Peje piedra dirían los pescadores
de este océano de jaspe.
Adentro de esta piedra silícea,
de estas vetas de mármol,
nace un pez dentro de mí,
peje de mar primigenio.
Imposible nadar aquí,
En el sílice, la sílfide, el silencio.
(Jaspe océano)
Este poema, por ejemplo, puede sobrevivir muy fácilmente fuera del contexto del poemario; puede sobrevivir más fácilmente que otros que quedan firmemente incrustados en la totalidad del libro. Y no cabe duda de que la poeta trabaja el verso como si fuera dura piedra, hasta el punto que sus poemas no dejan de hacernos pensar en los poetas parnasianos. Pero más que en estos al leer estos textos hay que pensar en los surrealistas.

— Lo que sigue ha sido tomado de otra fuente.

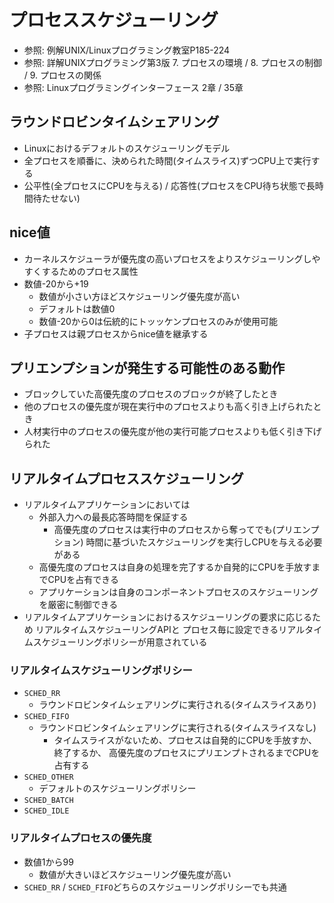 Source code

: # プロセススケジューリング
- 参照: 例解UNIX/Linuxプログラミング教室P185-224
- 参照: 詳解UNIXプログラミング第3版 7. プロセスの環境 / 8. プロセスの制御 / 9. プロセスの関係
- 参照: Linuxプログラミングインターフェース 2章 / 35章

## ラウンドロビンタイムシェアリング
- Linuxにおけるデフォルトのスケジューリングモデル
- 全プロセスを順番に、決められた時間(タイムスライス)ずつCPU上で実行する
- 公平性(全プロセスにCPUを与える) / 応答性(プロセスをCPU待ち状態で長時間待たせない)

## nice値
- カーネルスケジューラが優先度の高いプロセスをよりスケジューリングしやすくするためのプロセス属性
- 数値-20から+19
  - 数値が小さい方ほどスケジューリング優先度が高い
  - デフォルトは数値0
  - 数値-20から0は伝統的にトッッケンプロセスのみが使用可能
- 子プロセスは親プロセスからnice値を継承する

## プリエンプションが発生する可能性のある動作
- ブロックしていた高優先度のプロセスのブロックが終了したとき
- 他のプロセスの優先度が現在実行中のプロセスよりも高く引き上げられたとき
- 人材実行中のプロセスの優先度が他の実行可能プロセスよりも低く引き下げられた

## リアルタイムプロセススケジューリング
- リアルタイムアプリケーションにおいては
  - 外部入力への最長応答時間を保証する
    - 高優先度のプロセスは実行中のプロセスから奪ってでも(プリエンプション)
      時間に基づいたスケジューリングを実行しCPUを与える必要がある
  - 高優先度のプロセスは自身の処理を完了するか自発的にCPUを手放すまでCPUを占有できる
  - アプリケーションは自身のコンポーネントプロセスのスケジューリングを厳密に制御できる
- リアルタイムアプリケーションにおけるスケジューリングの要求に応じるため
  リアルタイムスケジューリングAPIと
  プロセス毎に設定できるリアルタイムスケジューリングポリシーが用意されている

### リアルタイムスケジューリングポリシー
- `SCHED_RR`
  - ラウンドロビンタイムシェアリングに実行される(タイムスライスあり)
- `SCHED_FIFO`
  - ラウンドロビンタイムシェアリングに実行される(タイムスライスなし)
    - タイムスライスがないため、プロセスは自発的にCPUを手放すか、終了するか、
      高優先度のプロセスにプリエンプトされるまでCPUを占有する
- `SCHED_OTHER`
  - デフォルトのスケジューリングポリシー
- `SCHED_BATCH`
- `SCHED_IDLE`

### リアルタイムプロセスの優先度
- 数値1から99
  - 数値が大きいほどスケジューリング優先度が高い
- `SCHED_RR` / `SCHED_FIFO`どちらのスケジューリングポリシーでも共通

Así es porque, como estos, Robles tiene el valor de enfrentarse a lo irracional, pero para construir textos de una claridad sorprendente: claridad estética dentro del contexto de la oscuridad del mundo privado. Es que la poeta construye sus textos a partir de lo íntimo, lo que en el fondo sólo ella conoce. (¿Lo conoce?) Pero como ya no creemos en los principios de la estilística y, por ello, no pretendemos llegar a través del poema al momento mismo de la inspiración que motivó a la poeta, lo que nos importa son esos productos que pueden ser sólo “bocetos para lo inconcluso” pero que verdaderamente son como pequeños y hermosos camafeos, joyas talladas de la piedra dura, afortunada porque esta ya no siente, pero que nos abre los puertas a un deslumbrante mundo poético, basado en la sensibilidad de lo privado.
Por ello y contrario a lo que Robles dice con angustia pero equivocadamente en el hermoso poema que cierra El libro de los conjuros –“Ya tenía asignado / el número de mi muerte / y nadie me llamaría poeta”– estos dos libros, no me cabe duda de ello, nos permiten llamarla poeta, una excelente e imprescindible poeta.